Source records
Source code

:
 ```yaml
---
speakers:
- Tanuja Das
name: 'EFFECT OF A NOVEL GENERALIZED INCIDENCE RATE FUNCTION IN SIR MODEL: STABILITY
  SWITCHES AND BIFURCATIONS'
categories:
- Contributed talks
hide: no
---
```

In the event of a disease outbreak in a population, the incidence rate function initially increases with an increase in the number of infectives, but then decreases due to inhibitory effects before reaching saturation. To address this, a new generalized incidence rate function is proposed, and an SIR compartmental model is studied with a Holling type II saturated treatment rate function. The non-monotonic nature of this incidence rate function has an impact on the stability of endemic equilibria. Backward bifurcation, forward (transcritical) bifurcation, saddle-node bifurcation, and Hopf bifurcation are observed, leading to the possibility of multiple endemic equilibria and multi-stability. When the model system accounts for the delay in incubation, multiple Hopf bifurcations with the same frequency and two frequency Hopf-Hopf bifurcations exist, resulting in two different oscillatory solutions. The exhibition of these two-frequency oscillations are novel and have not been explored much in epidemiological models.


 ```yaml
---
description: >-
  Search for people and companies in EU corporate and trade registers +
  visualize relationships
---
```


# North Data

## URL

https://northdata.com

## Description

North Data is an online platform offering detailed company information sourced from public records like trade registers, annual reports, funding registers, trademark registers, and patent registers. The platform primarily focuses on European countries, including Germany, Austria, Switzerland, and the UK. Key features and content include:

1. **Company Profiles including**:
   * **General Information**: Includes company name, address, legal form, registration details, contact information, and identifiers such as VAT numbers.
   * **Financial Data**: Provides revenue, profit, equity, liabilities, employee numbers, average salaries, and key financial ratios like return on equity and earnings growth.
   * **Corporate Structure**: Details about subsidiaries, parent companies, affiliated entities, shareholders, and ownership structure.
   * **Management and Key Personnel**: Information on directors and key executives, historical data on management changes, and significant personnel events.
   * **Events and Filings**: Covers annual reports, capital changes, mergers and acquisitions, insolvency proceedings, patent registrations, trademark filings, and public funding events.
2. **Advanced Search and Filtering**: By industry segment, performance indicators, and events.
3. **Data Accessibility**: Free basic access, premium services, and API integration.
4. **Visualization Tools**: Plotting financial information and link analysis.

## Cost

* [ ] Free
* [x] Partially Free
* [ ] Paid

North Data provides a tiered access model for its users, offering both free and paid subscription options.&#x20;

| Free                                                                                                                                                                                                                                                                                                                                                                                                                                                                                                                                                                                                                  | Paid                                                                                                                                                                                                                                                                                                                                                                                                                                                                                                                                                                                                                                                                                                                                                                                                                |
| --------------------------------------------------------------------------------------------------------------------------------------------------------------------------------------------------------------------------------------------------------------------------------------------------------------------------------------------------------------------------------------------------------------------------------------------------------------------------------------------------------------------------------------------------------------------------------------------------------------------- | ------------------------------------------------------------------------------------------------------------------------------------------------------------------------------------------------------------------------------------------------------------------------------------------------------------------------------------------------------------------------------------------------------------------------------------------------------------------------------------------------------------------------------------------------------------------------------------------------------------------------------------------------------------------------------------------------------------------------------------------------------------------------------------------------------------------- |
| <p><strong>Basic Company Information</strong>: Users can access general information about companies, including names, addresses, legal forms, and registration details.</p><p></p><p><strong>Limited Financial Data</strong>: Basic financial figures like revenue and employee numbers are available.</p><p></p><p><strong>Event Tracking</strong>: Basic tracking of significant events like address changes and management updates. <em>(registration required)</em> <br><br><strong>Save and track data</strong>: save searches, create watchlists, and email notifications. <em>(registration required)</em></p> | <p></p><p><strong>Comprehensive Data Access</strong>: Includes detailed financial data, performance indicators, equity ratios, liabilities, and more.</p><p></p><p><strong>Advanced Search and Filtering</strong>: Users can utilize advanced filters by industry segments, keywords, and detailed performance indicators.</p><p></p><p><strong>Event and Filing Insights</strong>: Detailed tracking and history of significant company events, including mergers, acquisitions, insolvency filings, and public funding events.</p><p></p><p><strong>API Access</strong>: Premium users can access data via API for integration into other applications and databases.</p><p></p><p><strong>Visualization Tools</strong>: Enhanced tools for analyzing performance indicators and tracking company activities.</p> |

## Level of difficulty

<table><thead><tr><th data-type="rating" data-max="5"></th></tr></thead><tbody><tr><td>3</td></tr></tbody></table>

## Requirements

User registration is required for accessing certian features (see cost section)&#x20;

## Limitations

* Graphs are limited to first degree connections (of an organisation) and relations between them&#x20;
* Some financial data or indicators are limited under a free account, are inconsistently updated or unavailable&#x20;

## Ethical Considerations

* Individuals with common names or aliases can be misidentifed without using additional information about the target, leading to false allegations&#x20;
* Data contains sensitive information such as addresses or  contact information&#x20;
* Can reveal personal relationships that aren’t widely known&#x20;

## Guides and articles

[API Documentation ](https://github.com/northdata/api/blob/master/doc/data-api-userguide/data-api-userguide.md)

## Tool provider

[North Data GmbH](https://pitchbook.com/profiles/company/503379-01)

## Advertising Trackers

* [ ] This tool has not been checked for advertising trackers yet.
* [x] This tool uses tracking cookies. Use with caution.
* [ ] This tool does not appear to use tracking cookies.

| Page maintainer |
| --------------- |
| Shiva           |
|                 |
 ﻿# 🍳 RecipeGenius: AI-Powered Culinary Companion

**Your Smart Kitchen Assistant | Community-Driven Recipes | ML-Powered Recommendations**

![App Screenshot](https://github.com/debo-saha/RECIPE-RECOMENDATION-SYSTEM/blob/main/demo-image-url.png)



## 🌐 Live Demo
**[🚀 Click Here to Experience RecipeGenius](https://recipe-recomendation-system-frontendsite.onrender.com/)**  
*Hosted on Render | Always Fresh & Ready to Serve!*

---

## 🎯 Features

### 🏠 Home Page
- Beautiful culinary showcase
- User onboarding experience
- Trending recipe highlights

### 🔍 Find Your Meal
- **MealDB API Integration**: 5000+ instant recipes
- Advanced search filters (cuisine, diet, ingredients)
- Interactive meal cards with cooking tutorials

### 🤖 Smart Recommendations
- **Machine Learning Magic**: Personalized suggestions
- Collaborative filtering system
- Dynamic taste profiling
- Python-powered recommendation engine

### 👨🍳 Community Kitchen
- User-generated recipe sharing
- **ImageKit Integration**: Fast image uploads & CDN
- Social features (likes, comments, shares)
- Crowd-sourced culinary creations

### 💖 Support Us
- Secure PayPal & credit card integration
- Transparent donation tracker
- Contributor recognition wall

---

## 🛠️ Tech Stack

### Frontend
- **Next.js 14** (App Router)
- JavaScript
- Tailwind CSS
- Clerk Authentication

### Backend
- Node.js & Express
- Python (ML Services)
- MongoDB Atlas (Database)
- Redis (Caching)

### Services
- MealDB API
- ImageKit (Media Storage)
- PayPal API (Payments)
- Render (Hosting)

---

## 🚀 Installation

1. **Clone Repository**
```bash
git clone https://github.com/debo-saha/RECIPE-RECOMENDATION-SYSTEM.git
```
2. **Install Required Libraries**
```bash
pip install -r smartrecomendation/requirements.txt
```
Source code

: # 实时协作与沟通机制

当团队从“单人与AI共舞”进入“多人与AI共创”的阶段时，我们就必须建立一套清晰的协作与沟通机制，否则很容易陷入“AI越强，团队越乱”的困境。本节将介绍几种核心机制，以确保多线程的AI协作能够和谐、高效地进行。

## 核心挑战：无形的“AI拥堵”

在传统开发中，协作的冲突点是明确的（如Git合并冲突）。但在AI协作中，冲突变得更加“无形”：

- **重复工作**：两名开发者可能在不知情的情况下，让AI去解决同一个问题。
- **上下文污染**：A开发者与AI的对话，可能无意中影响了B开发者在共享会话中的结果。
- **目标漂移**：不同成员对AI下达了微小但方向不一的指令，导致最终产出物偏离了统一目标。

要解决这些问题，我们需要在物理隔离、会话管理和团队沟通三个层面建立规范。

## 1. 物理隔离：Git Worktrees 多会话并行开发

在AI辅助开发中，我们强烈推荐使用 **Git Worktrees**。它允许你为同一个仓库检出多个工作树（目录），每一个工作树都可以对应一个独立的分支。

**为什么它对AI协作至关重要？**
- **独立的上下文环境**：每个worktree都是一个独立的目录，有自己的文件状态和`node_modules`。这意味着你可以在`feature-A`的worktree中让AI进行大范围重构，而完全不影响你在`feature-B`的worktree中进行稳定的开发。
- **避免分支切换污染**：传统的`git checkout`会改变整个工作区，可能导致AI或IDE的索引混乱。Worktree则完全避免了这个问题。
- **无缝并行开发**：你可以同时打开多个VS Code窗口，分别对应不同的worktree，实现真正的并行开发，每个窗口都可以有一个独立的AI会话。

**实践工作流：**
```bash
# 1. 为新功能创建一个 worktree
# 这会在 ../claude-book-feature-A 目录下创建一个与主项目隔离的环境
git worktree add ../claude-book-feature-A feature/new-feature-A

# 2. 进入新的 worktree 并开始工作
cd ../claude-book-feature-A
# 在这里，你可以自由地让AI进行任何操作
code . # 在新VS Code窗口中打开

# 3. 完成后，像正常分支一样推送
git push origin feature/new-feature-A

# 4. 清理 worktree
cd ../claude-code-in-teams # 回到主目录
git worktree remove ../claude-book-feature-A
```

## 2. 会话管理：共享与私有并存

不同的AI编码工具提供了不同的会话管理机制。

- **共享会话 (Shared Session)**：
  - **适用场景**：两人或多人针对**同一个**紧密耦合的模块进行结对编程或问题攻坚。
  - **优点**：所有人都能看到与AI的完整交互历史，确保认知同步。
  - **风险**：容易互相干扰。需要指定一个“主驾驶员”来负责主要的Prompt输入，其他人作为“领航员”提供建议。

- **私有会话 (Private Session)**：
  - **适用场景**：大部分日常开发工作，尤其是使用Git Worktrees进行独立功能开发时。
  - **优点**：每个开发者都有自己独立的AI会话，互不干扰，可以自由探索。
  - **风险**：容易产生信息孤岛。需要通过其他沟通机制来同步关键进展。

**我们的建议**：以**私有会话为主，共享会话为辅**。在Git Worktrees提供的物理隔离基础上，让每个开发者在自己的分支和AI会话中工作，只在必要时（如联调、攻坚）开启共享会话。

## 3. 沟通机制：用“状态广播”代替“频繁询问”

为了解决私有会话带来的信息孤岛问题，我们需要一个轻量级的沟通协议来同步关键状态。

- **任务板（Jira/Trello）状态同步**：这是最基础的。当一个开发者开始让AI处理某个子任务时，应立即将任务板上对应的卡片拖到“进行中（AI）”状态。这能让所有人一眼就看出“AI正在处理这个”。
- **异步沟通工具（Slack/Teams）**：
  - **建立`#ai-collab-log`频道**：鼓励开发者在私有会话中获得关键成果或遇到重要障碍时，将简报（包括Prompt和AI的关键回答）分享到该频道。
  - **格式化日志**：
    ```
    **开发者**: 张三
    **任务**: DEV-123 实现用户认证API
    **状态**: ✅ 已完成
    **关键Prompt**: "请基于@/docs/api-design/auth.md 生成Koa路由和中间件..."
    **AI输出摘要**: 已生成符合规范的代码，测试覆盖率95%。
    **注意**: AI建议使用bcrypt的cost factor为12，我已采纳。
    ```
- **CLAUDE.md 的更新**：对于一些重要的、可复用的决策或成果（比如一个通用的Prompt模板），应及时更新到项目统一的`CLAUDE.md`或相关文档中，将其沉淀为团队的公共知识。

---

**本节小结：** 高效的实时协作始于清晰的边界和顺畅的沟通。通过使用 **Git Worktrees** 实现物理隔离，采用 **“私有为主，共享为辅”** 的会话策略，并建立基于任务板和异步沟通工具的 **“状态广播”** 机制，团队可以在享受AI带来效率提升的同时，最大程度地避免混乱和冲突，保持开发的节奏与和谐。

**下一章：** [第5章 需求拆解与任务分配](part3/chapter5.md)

• _Brief_:
Where a line of the entries contains the word "relationships", copy that line.

• _Solution to this problem_:
  visualize relationships
* Can reveal personal relationships that aren’t widely known&#x20;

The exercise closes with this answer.